__Aim of the task__. Exactly reproduce all the records, keeping pictures out of the copy.

------ Information given ------

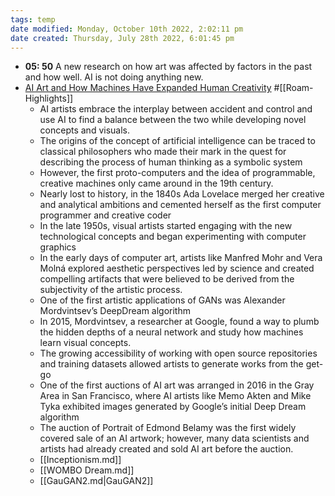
 ```yaml
---
tags: temp
date modified: Monday, October 10th 2022, 2:02:11 pm
date created: Thursday, July 28th 2022, 6:01:45 pm
---
```

- **05: 50** A new research on how art was affected by factors in the past and how well. AI is not doing anything new.
- [AI Art and How Machines Have Expanded Human Creativity](https://magazine.artland.com/ai-art/) #[[Roam-Highlights]]
	- AI artists embrace the interplay between accident and control and use AI to find a balance between the two while developing novel concepts and visuals.
	- The origins of the concept of artificial intelligence can be traced to classical philosophers who made their mark in the quest for describing the process of human thinking as a symbolic system
	- However, the first proto-computers and the idea of programmable, creative machines only came around in the 19th century.
	- Nearly lost to history, in the 1840s Ada Lovelace merged her creative and analytical ambitions and cemented herself as the first computer programmer and creative coder
	- In the late 1950s, visual artists started engaging with the new technological concepts and began experimenting with computer graphics
	- In the early days of computer art, artists like Manfred Mohr and Vera Molná explored aesthetic perspectives led by science and created compelling artifacts that were believed to be derived from the subjectivity of the artistic process.
	- One of the first artistic applications of GANs was Alexander Mordvintsev’s DeepDream algorithm
	- In 2015, Mordvintsev, a researcher at Google, found a way to plumb the hidden depths of a neural network and study how machines learn visual concepts.
	- The growing accessibility of working with open source repositories and training datasets allowed artists to generate works from the get-go
	- One of the first auctions of AI art was arranged in 2016 in the Gray Area in San Francisco, where AI artists like Memo Akten and Mike Tyka exhibited images generated by Google’s initial Deep Dream algorithm
	- The auction of Portrait of Edmond Belamy was the first widely covered sale of an AI artwork; however, many data scientists and artists had already created and sold AI art before the auction.
	- [[Inceptionism.md]]
	- [[WOMBO Dream.md]]
	- [[GauGAN2.md|GauGAN2]]



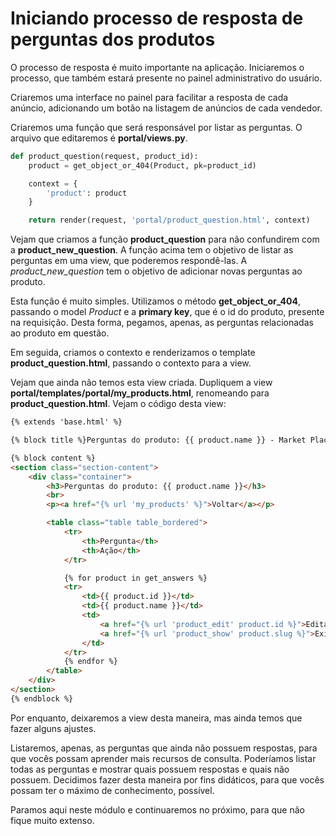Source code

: # Iniciando processo de resposta de perguntas dos produtos

O processo de resposta é muito importante na aplicação. Iniciaremos o processo, que também estará presente no painel administrativo do usuário.

Criaremos uma interface no painel para facilitar a resposta de cada anúncio, adicionando um botão na listagem de anúncios de cada vendedor.

Criaremos uma função que será responsável por listar as perguntas. O arquivo que editaremos é **portal/views.py**.

```python
def product_question(request, product_id):
    product = get_object_or_404(Product, pk=product_id)

    context = {
        'product': product
    }

    return render(request, 'portal/product_question.html', context)
```

Vejam que criamos a função **product\_question** para não confundirem com a **product_new_question**. A função acima tem o objetivo de listar as perguntas em uma view, que poderemos respondê-las. A *product_new_question* tem o objetivo de adicionar novas perguntas ao produto.

Esta função é muito simples. Utilizamos o método **get_object_or_404**, passando o model *Product* e a **primary key**, que é o id do produto, presente na requisição. Desta forma, pegamos, apenas, as perguntas relacionadas ao produto em questão.

Em seguida, criamos o contexto e renderizamos o template **product_question.html**, passando o contexto para a view.

Vejam que ainda não temos esta view criada. Dupliquem a view **portal/templates/portal/my\_products.html**, renomeando para **product_question.html**. Vejam o código desta view:

```html
{% extends 'base.html' %}

{% block title %}Perguntas do produto: {{ product.name }} - Market Place{% endblock %}

{% block content %}
<section class="section-content">
    <div class="container">
        <h3>Perguntas do produto: {{ product.name }}</h3>
        <br>
        <p><a href="{% url 'my_products' %}">Voltar</a></p>

        <table class="table table_bordered">
            <tr>
                <th>Pergunta</th>
                <th>Ação</th>
            </tr>

            {% for product in get_answers %}
            <tr>
                <td>{{ product.id }}</td>
                <td>{{ product.name }}</td>
                <td>
                    <a href="{% url 'product_edit' product.id %}">Editar</a> |
                    <a href="{% url 'product_show' product.slug %}">Exibir</a>
                </td>
            </tr>
            {% endfor %}
        </table>
    </div>
</section>
{% endblock %}
```

Por enquanto, deixaremos a view desta maneira, mas ainda temos que fazer alguns ajustes.

Listaremos, apenas, as perguntas que ainda não possuem respostas, para que vocês possam aprender mais recursos de consulta. Poderíamos listar todas as perguntas e mostrar quais possuem respostas e quais não possuem.  Decidimos fazer desta maneira por fins didáticos, para que vocês possam ter o máximo de conhecimento, possível.

Paramos aqui neste módulo e continuaremos no próximo, para que não fique muito extenso.















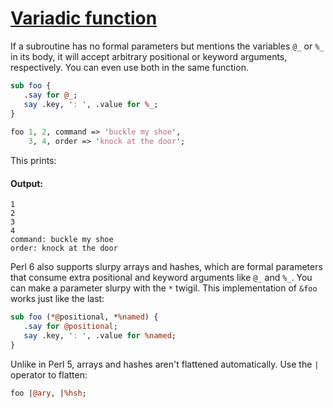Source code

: [1]: https://rosettacode.org/wiki/Variadic_function

# [Variadic function][1]

If a subroutine has no formal parameters but mentions the variables `@_` or `%_` in its body, it will accept arbitrary positional or keyword arguments, respectively. You can even use both in the same function.

```perl
sub foo {
   .say for @_;
   say .key, ': ', .value for %_;
}
 
foo 1, 2, command => 'buckle my shoe',
    3, 4, order => 'knock at the door';
```


This prints:


#### Output:
```
1
2
3
4
command: buckle my shoe
order: knock at the door
```


Perl 6 also supports slurpy arrays and hashes, which are formal parameters that consume extra positional and keyword arguments like `@_` and `%_`. You can make a parameter slurpy with the `*` twigil. This implementation of `&foo` works just like the last:

```perl
sub foo (*@positional, *%named) {
   .say for @positional;
   say .key, ': ', .value for %named;
}
```


Unlike in Perl 5, arrays and hashes aren't flattened automatically. Use the `|` operator to flatten:

```perl
foo |@ary, |%hsh;
```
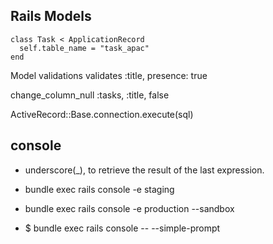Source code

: ## Rails Models
```
class Task < ApplicationRecord
  self.table_name = "task_apac"
end
```

Model validations
  validates :title, presence: true

  change_column_null :tasks, :title, false

ActiveRecord::Base.connection.execute(sql)

## console

* underscore(_), to retrieve the result of the last expression.

* bundle exec rails console -e staging

* bundle exec rails console -e production --sandbox

* $ bundle exec rails console -- --simple-prompt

------

__Response to this task__.
 ```yaml
---
tags: temp
date modified: Monday, October 10th 2022, 2:02:11 pm
date created: Thursday, July 28th 2022, 6:01:45 pm
---
```

- **05: 50** A new research on how art was affected by factors in the past and how well. AI is not doing anything new.
- [AI Art and How Machines Have Expanded Human Creativity](https://magazine.artland.com/ai-art/) #[[Roam-Highlights]]
	- AI artists embrace the interplay between accident and control and use AI to find a balance between the two while developing novel concepts and visuals.
	- The origins of the concept of artificial intelligence can be traced to classical philosophers who made their mark in the quest for describing the process of human thinking as a symbolic system
	- However, the first proto-computers and the idea of programmable, creative machines only came around in the 19th century.
	- Nearly lost to history, in the 1840s Ada Lovelace merged her creative and analytical ambitions and cemented herself as the first computer programmer and creative coder
	- In the late 1950s, visual artists started engaging with the new technological concepts and began experimenting with computer graphics
	- In the early days of computer art, artists like Manfred Mohr and Vera Molná explored aesthetic perspectives led by science and created compelling artifacts that were believed to be derived from the subjectivity of the artistic process.
	- One of the first artistic applications of GANs was Alexander Mordvintsev’s DeepDream algorithm
	- In 2015, Mordvintsev, a researcher at Google, found a way to plumb the hidden depths of a neural network and study how machines learn visual concepts.
	- The growing accessibility of working with open source repositories and training datasets allowed artists to generate works from the get-go
	- One of the first auctions of AI art was arranged in 2016 in the Gray Area in San Francisco, where AI artists like Memo Akten and Mike Tyka exhibited images generated by Google’s initial Deep Dream algorithm
	- The auction of Portrait of Edmond Belamy was the first widely covered sale of an AI artwork; however, many data scientists and artists had already created and sold AI art before the auction.
	- [[Inceptionism.md]]
	- [[WOMBO Dream.md]]
	- [[GauGAN2.md|GauGAN2]]



Source code

: # Iniciando processo de resposta de perguntas dos produtos

O processo de resposta é muito importante na aplicação. Iniciaremos o processo, que também estará presente no painel administrativo do usuário.

Criaremos uma interface no painel para facilitar a resposta de cada anúncio, adicionando um botão na listagem de anúncios de cada vendedor.

Criaremos uma função que será responsável por listar as perguntas. O arquivo que editaremos é **portal/views.py**.

```python
def product_question(request, product_id):
    product = get_object_or_404(Product, pk=product_id)

    context = {
        'product': product
    }

    return render(request, 'portal/product_question.html', context)
```

Vejam que criamos a função **product\_question** para não confundirem com a **product_new_question**. A função acima tem o objetivo de listar as perguntas em uma view, que poderemos respondê-las. A *product_new_question* tem o objetivo de adicionar novas perguntas ao produto.

Esta função é muito simples. Utilizamos o método **get_object_or_404**, passando o model *Product* e a **primary key**, que é o id do produto, presente na requisição. Desta forma, pegamos, apenas, as perguntas relacionadas ao produto em questão.

Em seguida, criamos o contexto e renderizamos o template **product_question.html**, passando o contexto para a view.

Vejam que ainda não temos esta view criada. Dupliquem a view **portal/templates/portal/my\_products.html**, renomeando para **product_question.html**. Vejam o código desta view:

```html
{% extends 'base.html' %}

{% block title %}Perguntas do produto: {{ product.name }} - Market Place{% endblock %}

{% block content %}
<section class="section-content">
    <div class="container">
        <h3>Perguntas do produto: {{ product.name }}</h3>
        <br>
        <p><a href="{% url 'my_products' %}">Voltar</a></p>

        <table class="table table_bordered">
            <tr>
                <th>Pergunta</th>
                <th>Ação</th>
            </tr>

            {% for product in get_answers %}
            <tr>
                <td>{{ product.id }}</td>
                <td>{{ product.name }}</td>
                <td>
                    <a href="{% url 'product_edit' product.id %}">Editar</a> |
                    <a href="{% url 'product_show' product.slug %}">Exibir</a>
                </td>
            </tr>
            {% endfor %}
        </table>
    </div>
</section>
{% endblock %}
```

Por enquanto, deixaremos a view desta maneira, mas ainda temos que fazer alguns ajustes.

Listaremos, apenas, as perguntas que ainda não possuem respostas, para que vocês possam aprender mais recursos de consulta. Poderíamos listar todas as perguntas e mostrar quais possuem respostas e quais não possuem.  Decidimos fazer desta maneira por fins didáticos, para que vocês possam ter o máximo de conhecimento, possível.

Paramos aqui neste módulo e continuaremos no próximo, para que não fique muito extenso.















Source code

: [1]: https://rosettacode.org/wiki/Variadic_function

# [Variadic function][1]

If a subroutine has no formal parameters but mentions the variables `@_` or `%_` in its body, it will accept arbitrary positional or keyword arguments, respectively. You can even use both in the same function.

```perl
sub foo {
   .say for @_;
   say .key, ': ', .value for %_;
}
 
foo 1, 2, command => 'buckle my shoe',
    3, 4, order => 'knock at the door';
```


This prints:


#### Output:
```
1
2
3
4
command: buckle my shoe
order: knock at the door
```


Perl 6 also supports slurpy arrays and hashes, which are formal parameters that consume extra positional and keyword arguments like `@_` and `%_`. You can make a parameter slurpy with the `*` twigil. This implementation of `&foo` works just like the last:

```perl
sub foo (*@positional, *%named) {
   .say for @positional;
   say .key, ': ', .value for %named;
}
```


Unlike in Perl 5, arrays and hashes aren't flattened automatically. Use the `|` operator to flatten:

```perl
foo |@ary, |%hsh;
```
Source code

: ## Rails Models
```
class Task < ApplicationRecord
  self.table_name = "task_apac"
end
```

Model validations
  validates :title, presence: true

  change_column_null :tasks, :title, false

ActiveRecord::Base.connection.execute(sql)

## console

* underscore(_), to retrieve the result of the last expression.

* bundle exec rails console -e staging

* bundle exec rails console -e production --sandbox

* $ bundle exec rails console -- --simple-prompt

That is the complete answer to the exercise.